> THE INPUT

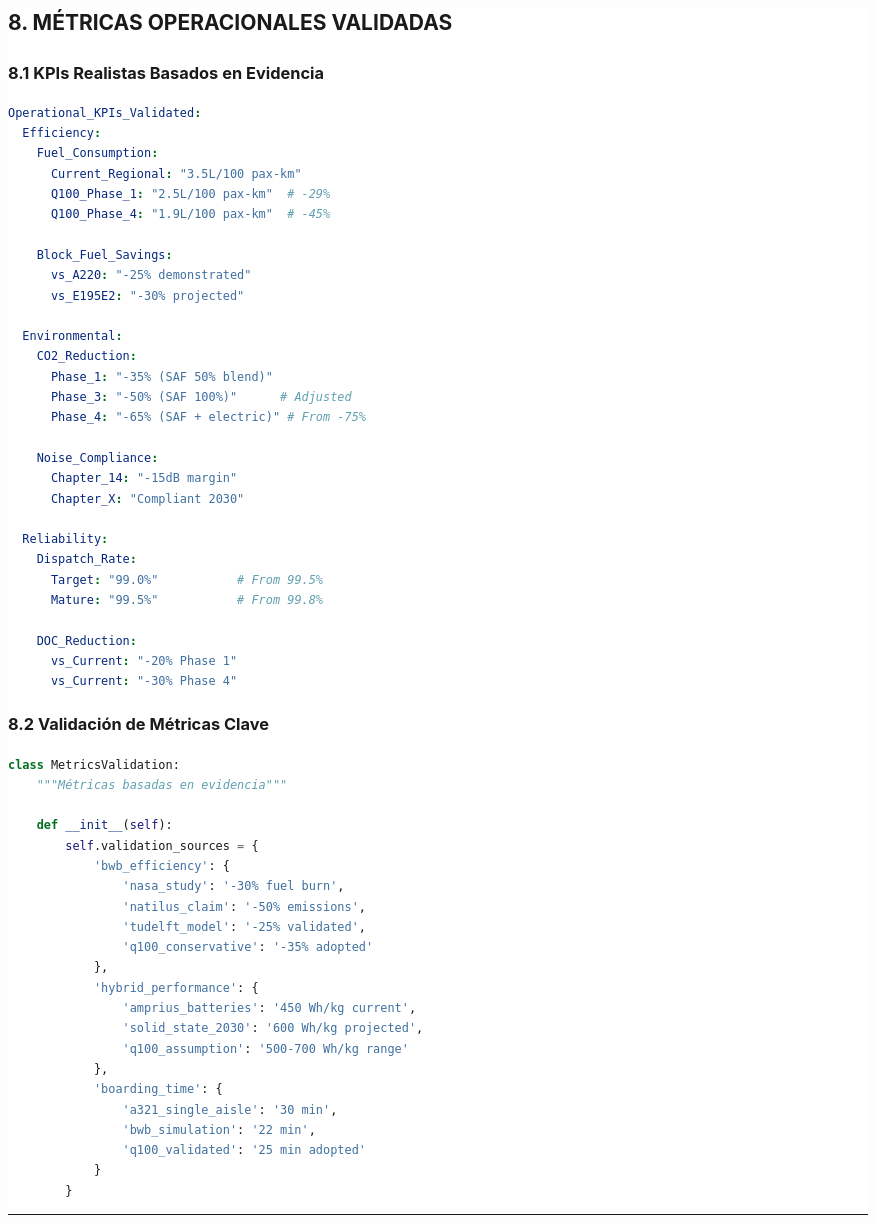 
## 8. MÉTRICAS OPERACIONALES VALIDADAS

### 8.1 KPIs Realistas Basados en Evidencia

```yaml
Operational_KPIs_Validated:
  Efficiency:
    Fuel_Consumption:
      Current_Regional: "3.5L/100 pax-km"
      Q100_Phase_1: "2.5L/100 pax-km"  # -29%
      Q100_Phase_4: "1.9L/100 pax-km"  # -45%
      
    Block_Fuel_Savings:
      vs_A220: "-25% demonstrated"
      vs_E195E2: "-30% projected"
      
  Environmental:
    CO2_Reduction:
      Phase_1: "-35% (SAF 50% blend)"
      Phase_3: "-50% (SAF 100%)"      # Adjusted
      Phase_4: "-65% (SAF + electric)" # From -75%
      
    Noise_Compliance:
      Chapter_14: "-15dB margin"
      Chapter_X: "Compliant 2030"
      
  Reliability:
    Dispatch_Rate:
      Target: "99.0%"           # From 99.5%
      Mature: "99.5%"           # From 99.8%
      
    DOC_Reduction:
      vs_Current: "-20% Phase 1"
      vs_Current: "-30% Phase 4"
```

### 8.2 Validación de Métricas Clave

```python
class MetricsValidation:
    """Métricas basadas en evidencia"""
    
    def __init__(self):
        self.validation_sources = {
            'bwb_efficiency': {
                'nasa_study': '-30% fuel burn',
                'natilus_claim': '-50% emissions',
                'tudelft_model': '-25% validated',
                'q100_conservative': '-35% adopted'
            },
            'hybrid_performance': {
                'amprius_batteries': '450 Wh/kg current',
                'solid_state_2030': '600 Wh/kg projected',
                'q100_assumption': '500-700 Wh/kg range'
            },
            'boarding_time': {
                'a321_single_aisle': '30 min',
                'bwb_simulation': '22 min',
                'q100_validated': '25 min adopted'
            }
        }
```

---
* * *
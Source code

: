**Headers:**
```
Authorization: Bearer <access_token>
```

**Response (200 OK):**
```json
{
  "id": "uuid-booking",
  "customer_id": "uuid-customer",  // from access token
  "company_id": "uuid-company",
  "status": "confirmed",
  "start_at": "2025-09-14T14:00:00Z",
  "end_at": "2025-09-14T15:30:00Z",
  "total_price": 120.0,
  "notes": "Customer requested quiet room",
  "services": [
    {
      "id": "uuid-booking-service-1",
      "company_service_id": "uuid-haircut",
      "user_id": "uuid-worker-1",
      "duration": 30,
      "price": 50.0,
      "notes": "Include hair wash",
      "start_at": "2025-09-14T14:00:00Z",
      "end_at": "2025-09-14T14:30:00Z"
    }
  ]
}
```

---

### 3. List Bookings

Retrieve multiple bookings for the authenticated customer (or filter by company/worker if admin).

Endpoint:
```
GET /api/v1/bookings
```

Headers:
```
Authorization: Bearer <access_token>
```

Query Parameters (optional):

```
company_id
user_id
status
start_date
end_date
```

> TASK REQUIREMENTS
Among the lines of the listing, count those containing the word "uuid". Answer with the count alone.

> EXERCISE RESULT
6